Vom Glück haben

Die Nacht ist kurz und hell. So richtig dunkel wird es hier nicht und deshalb kann man ja auch pünktlich losgehen.

Keiner da – so mag ich das.

Nur ein einzelner Wanderer hat sich mit uns schon aus den Federn geschält und der Morgendunst hängt noch in den Bergen. 

Die ersten Aussichtspunkte sind schnell erreicht und lassen schon die Schönheit des Bottnischen Meerbusens erahnen. Unser „Väst“ also West-Parkplatz liegt erhöht und die Tour läuft erst einmal gemächlich bergab. Wir überqueren zwar viele Höhenplateaus mit immer schöner werdenenden Aussichten, aber das Profil bei Komoot zeigt, dass der Stress erst im 2. Halb der Runde zu erwarten ist. 

Bisher stört mich das nicht und ich bestaune die bunten Flechten, die hier alle Steine überziehen, schaue in die Ferne aufs Meer, freue mich über die gruseligen Finger der alten Bäume, betrachte die glitzernden Teiche und schaue mir die gedrehten Stämme alter, abgestorbener Bäume an.

Das nennt man Drehwuchs und Bäume neigen mehr oder weniger dazu, können dies aber vererben. Auch das Alter und Umwelteinflüsse verstärken dieses spiralförmige Wachstum und wie bei Milchsäuren gibt es auch hier links- und rechtsdrehende Bäume. 

Da niemand weit und breit zu sehen ist, kann Luna herrlich frei laufen und ist extrem lieb und folgsam. Viel besser als an der Leine. Ein Pfiff und sie kommt, ein „Warte!“ und sie bleibt stehen. Dafür darf sie aber auch flitzen, buddeln, sich wälzen und ein neues Hobby entdecken: Schlammbaden. Am Weg sind oft Sumpfwiesen und kleine Schlammlöcher. Als sie in eines hineintappt, muss sie sich sehr anstrengen, um ihren Körper wieder herauszuziehen. Und was folgt als nächstes? Sie wiederholt die Prozedur. Auch am nächsten Schlammloch bleibt es nicht bei einem Versuch… muss wohl Spaß machen.

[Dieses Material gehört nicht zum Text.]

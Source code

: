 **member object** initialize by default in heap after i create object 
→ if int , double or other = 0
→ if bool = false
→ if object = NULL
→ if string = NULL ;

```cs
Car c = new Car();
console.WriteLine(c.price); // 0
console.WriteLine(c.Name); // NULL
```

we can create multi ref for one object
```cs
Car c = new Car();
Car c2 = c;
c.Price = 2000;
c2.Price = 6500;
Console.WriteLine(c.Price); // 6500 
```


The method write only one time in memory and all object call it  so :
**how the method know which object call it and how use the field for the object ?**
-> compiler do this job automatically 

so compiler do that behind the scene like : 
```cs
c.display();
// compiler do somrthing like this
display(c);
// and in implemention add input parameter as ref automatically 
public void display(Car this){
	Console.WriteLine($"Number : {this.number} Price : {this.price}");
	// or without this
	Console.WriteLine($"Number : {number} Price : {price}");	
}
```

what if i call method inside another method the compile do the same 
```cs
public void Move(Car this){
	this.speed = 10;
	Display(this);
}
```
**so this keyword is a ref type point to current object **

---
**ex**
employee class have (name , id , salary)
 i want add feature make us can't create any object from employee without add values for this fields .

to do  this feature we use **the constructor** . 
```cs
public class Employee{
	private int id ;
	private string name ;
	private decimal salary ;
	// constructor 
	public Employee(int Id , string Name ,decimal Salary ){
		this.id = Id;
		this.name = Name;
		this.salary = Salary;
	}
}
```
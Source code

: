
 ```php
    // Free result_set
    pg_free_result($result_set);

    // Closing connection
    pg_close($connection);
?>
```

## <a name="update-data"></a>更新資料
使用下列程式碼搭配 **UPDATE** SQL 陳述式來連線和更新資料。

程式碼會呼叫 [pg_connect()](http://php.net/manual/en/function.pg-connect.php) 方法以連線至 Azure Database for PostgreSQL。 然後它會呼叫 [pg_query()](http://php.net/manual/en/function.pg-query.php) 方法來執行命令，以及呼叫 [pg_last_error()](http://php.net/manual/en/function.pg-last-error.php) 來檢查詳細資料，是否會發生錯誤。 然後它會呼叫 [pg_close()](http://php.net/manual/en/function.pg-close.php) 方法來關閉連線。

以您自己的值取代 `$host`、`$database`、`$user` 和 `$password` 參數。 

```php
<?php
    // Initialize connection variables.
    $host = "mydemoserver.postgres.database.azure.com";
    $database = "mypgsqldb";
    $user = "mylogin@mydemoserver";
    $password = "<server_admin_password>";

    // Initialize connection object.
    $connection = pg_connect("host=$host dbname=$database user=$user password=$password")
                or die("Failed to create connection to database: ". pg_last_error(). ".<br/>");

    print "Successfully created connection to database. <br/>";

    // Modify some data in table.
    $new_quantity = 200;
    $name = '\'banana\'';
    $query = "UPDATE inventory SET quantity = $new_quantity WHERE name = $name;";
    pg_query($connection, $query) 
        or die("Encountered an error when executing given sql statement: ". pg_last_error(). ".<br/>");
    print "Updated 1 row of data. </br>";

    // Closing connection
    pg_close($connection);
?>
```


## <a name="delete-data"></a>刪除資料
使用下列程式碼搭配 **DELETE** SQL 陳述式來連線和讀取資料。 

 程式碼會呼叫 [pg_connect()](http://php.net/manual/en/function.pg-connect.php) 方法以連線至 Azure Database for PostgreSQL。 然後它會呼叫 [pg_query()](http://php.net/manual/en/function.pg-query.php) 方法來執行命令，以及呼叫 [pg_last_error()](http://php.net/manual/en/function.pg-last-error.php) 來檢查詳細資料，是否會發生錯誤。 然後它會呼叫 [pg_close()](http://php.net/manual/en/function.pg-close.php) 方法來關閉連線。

Wir kommen zum Skarattabborrtjärnen, einem See mit kleiner Hütte. Gleich dahinter das Wichtigste: Holz. Nebenan eine Wiese mit Zelt und der Tisch vom letzten Mal noch gedeckt. Da könnte doch noch was Leckeres zu finden sein, meint jedenfalls Luna. Alle schlafen noch.

Am idyllischen See ein kleiner wackeliger Steg und … Stille … Ich trinke jetzt schon den letzten Schluck aus der Flasche, kann sie aber am kleinen Bach gleich noch einmal füllen.

Weiter gehts über immer schönere Plateaus mit immer besseren Aussichten und dann folgt ein Stück ziemlich anstrengender Abstieg und die kalte Hand des Entsetzens greift mir in den Nacken… „Hier muss ich wieder hoch!“ Auch die beiden jungen Bengel, die mir entgegenkommen, atmen schwer.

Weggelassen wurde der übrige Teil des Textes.